Personnage principal du livre, Klara est une fille à vif sous ses apparences de dure-à-cuire : "Klara éprouve un immense élan de tendresse envers tous ces gens, cet ilôt de chaleur humaine, d'humour, de vie au cœur de la brume hivernale, de la nuit, de la cité merdique..." La bande se retrouve souvent dans le quartier "chaud" de la ville, en particulier au Kalifornijskij, établissement qui propose "Cocktails, girls, massages, fun". Piège à touristes et à gogos, qui se retrouvent souvent piégés par les cinq ados qui se font un plaisir de leur faire les poches pendant qu'ils se font dorloter par les masseuses (et plus si affinités), le tout avec la bénédiction de la direction qui prend sa part, bien sûr. Il faut bien vivre...  Et après ils se retrouvent à l'aube en ville, s'offrent des pieroji qui brûlent les doigts, se faufilent dans le chantier d'un futur hôtel de luxe ("qui poussent comme des champignons sur la bite d'un touriste", comme dit Laska), grimpent sur un échafaudage et s'installent là, malgré le vigile qui leur hurle de descendre. "Ils dansent défoncés au bord du précipice."

Entre chaque journée/chapitre, intermède dramatique, des poèmes vénéneux, des mots qui s'entrechoquent, des images brutes, crues, des poèmes pour Anna ?

Et puis la mort de Valentina, trans bien connu dans son quartier, brutalement assassiné chez lui. Personnage mi-inquiétant, mi-émouvant, qui termine sa vie comme il  l'a vécu, entre chaos, désir et came. Qui a tué Valentina ? Et Klara, quelle terrible décision doit-elle prendre ?

Comment se fait-il que ces cinq personnages à la dérive, dans un environnement encore plus à la dérive qu'eux, réussissent à nous arracher une émotion bien réelle ? J'ai retrouvé dans ce roman quelque chose du Vladimir Kozlov qui, dans Racailles (Moisson rouge, 2010, traduit par Thierry Marignac), racontait à sa manière - sèche, factuelle - l'histoire d'une bande de gopniks dans une cité crasseuse de l'Union soviétique au temps de la Perestroïka. Bien sûr l'époque n'est pas la même, le lieu non plus, a fortiori. Mais, Mertvecgorod n'est évidemment pas situé là par hasard, et la vie de ces cinq ados nous rappelle cruellement à quel point nous avons ignoré nos voisins de l'est, jusqu'au paroxysme d'incompréhension d'aujourd'hui.
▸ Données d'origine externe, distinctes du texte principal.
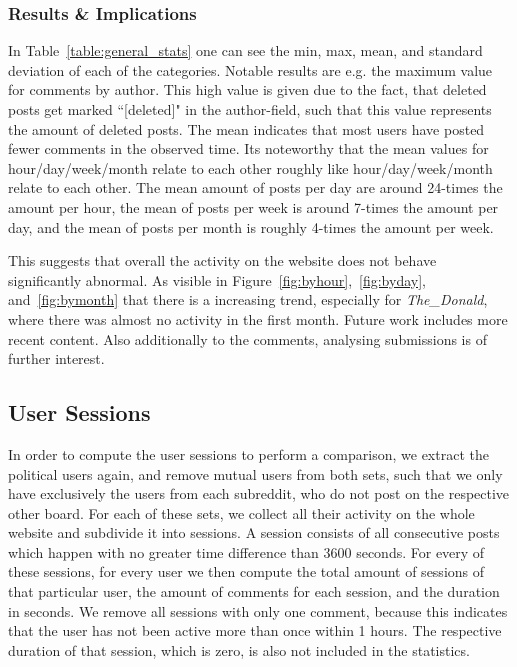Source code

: \documentclass[runningheads,a4paper]{llncs}
\begin{document}
	\subsubsection{Results \& Implications}
	In Table~\ref{table:general_stats} one can see the min, max, mean, and standard deviation of each of the categories. Notable results are e.g. the maximum value for comments by author. This high value is given due to the fact, that deleted posts get marked ``[deleted]" in the author-field, such that this value represents the amount of deleted posts. The mean indicates that most users have posted fewer comments in the observed time. Its noteworthy that the mean values for hour/day/week/month relate to each other roughly like hour/day/week/month relate to each other. The mean amount of posts per day are around 24-times the amount per hour, the mean of posts per week is around 7-times the amount per day, and the mean of posts per month is roughly 4-times the amount per week.
	
	This suggests that overall the activity on the website does not behave significantly abnormal. As visible in Figure~\ref{fig:byhour},~\ref{fig:byday}, and~\ref{fig:bymonth} that there is a increasing trend, especially for \textit{The\_Donald}, where there was almost no activity in the first month. Future work includes more recent content. Also additionally to the comments, analysing submissions is of further interest.
	\subsection{User Sessions}
	In order to compute the user sessions to perform a comparison, we extract the political users again, and remove mutual users from both sets, such that we only have exclusively the users from each subreddit, who do not post on the respective other board. For each of these sets, we collect all their activity on the whole website and subdivide it into sessions. A session consists of all consecutive posts which happen with no greater time difference than 3600 seconds. For every of these sessions, for every user we then compute the total amount of sessions of that particular user, the amount of comments for each session, and the duration in seconds. We remove all sessions with only one comment, because this indicates that the user has not been active more than once within 1 hours. The respective duration of that session, which is zero, is also not included in the statistics.
\end{document}
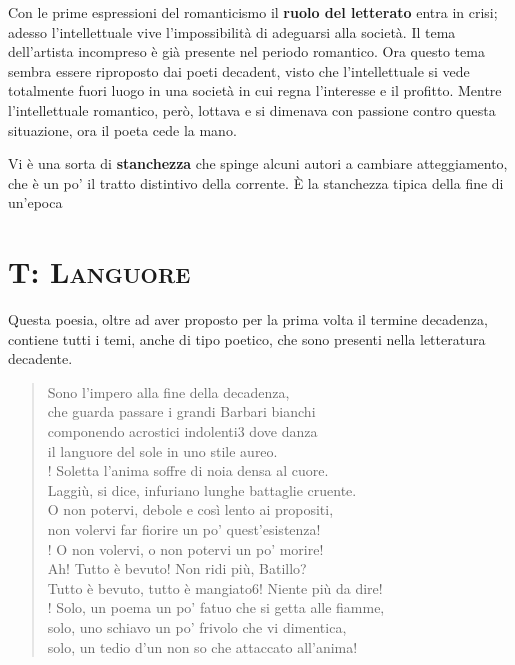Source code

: \documentclass{book}
\newcommand{\evidenziatore}[1]{\textbf{#1}}
\begin{document}
Con le prime espressioni del romanticismo il
\evidenziatore{ruolo del letterato} entra in crisi; adesso
l'intellettuale vive l'impossibilità di adeguarsi alla società. Il tema
dell'artista incompreso è già presente nel periodo romantico. Ora questo
tema sembra essere riproposto dai poeti decadent, visto che
l'intellettuale si vede totalmente fuori luogo in una società in cui
regna l'interesse e il profitto. Mentre l'intellettuale romantico, però,
lottava e si dimenava con passione contro questa situazione, ora il
poeta cede la mano.

Vi è una sorta di \evidenziatore{stanchezza} che spinge alcuni autori a
cambiare atteggiamento, che è un po' il tratto distintivo della
corrente. È la stanchezza tipica della fine di un'epoca

\section{T: \textsc{Languore}}

Questa poesia, oltre ad aver proposto per la prima volta il termine
decadenza, contiene tutti i temi, anche di tipo poetico, che sono
presenti nella letteratura decadente.

\begin{verse}
Sono l’impero alla fine della decadenza,\\
che guarda passare i grandi Barbari bianchi\\
componendo acrostici indolenti3 dove danza\\
il languore del sole in uno stile aureo.\\!
Soletta l’anima soffre di noia densa al cuore.\\
Laggiù, si dice, infuriano lunghe battaglie cruente.\\
O non potervi, debole e così lento ai propositi,\\
non volervi far fiorire un po’ quest’esistenza!\\!
O non volervi, o non potervi un po’ morire!\\
Ah! Tutto è bevuto! Non ridi più, Batillo?\\
Tutto è bevuto, tutto è mangiato6! Niente più da dire!\\!
Solo, un poema un po’ fatuo che si getta alle fiamme,\\
solo, uno schiavo un po’ frivolo che vi dimentica,\\
solo, un tedio d’un non so che attaccato all’anima!
\end{verse}
\end{document}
Ces cinq ados, à la fois fascinés par l'occident et attachés à une musique qui leur appartient, vivent dans un "no future" plus vrai que nature, et l'écriture de Christophe Siébert, tour à tour lyrique, brutale et cruellement précise, nous conduit tout droit, sans ménagement, à un constat d'échec terrible.

Pour conclure, la lecture de Valentina m'a dirigée vers la librairie la plus proche, où j'ai commandé sans tarder Images de la fin du monde et Feminicid.  Ils sont là, sur la table, et sans doute y reviendra-t-on un peu plus tard.